#### [Task statement]
Show each line of the entries below in which the word "Swasti" appears.

[Source data]

[Start of section]

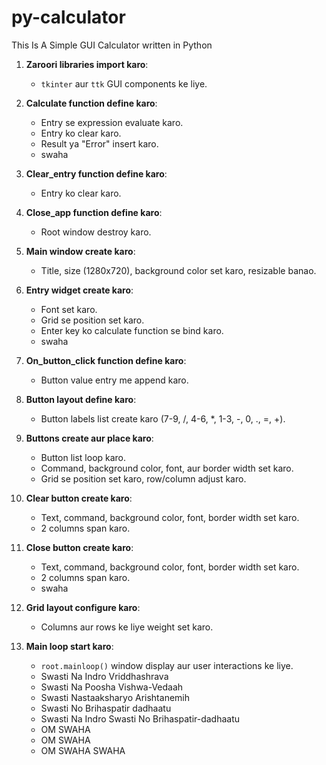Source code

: # py-calculator
This Is A Simple GUI Calculator written in Python

1. **Zaroori libraries import karo**:
   - `tkinter` aur `ttk` GUI components ke liye.

2. **Calculate function define karo**:
   - Entry se expression evaluate karo.
   - Entry ko clear karo.
   - Result ya "Error" insert karo.
   - swaha

3. **Clear_entry function define karo**:
   - Entry ko clear karo.

4. **Close_app function define karo**:
   - Root window destroy karo.

5. **Main window create karo**:
   - Title, size (1280x720), background color set karo, resizable banao.

6. **Entry widget create karo**:
   - Font set karo.
   - Grid se position set karo.
   - Enter key ko calculate function se bind karo.
   - swaha

7. **On_button_click function define karo**:
   - Button value entry me append karo.

8. **Button layout define karo**:
   - Button labels list create karo (7-9, /, 4-6, *, 1-3, -, 0, ., =, +).

9. **Buttons create aur place karo**:
   - Button list loop karo.
   - Command, background color, font, aur border width set karo.
   - Grid se position set karo, row/column adjust karo.

10. **Clear button create karo**:
    - Text, command, background color, font, border width set karo.
    - 2 columns span karo.

11. **Close button create karo**:
    - Text, command, background color, font, border width set karo.
    - 2 columns span karo.
    - swaha

12. **Grid layout configure karo**:
    - Columns aur rows ke liye weight set karo.

13. **Main loop start karo**:
    - `root.mainloop()` window display aur user interactions ke liye.
    - Swasti Na Indro Vriddhashrava
    - Swasti Na Poosha Vishwa-Vedaah
    - Swasti Nastaaksharyo Arishtanemih
    - Swasti No Brihaspatir dadhaatu
    - Swasti Na Indro Swasti No Brihaspatir-dadhaatu
    - OM SWAHA
    - OM SWAHA
    - OM SWAHA SWAHA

[End of section]

#### [Response]
    - Swasti Na Indro Vriddhashrava
    - Swasti Na Poosha Vishwa-Vedaah
    - Swasti Nastaaksharyo Arishtanemih
    - Swasti No Brihaspatir dadhaatu
    - Swasti Na Indro Swasti No Brihaspatir-dadhaatu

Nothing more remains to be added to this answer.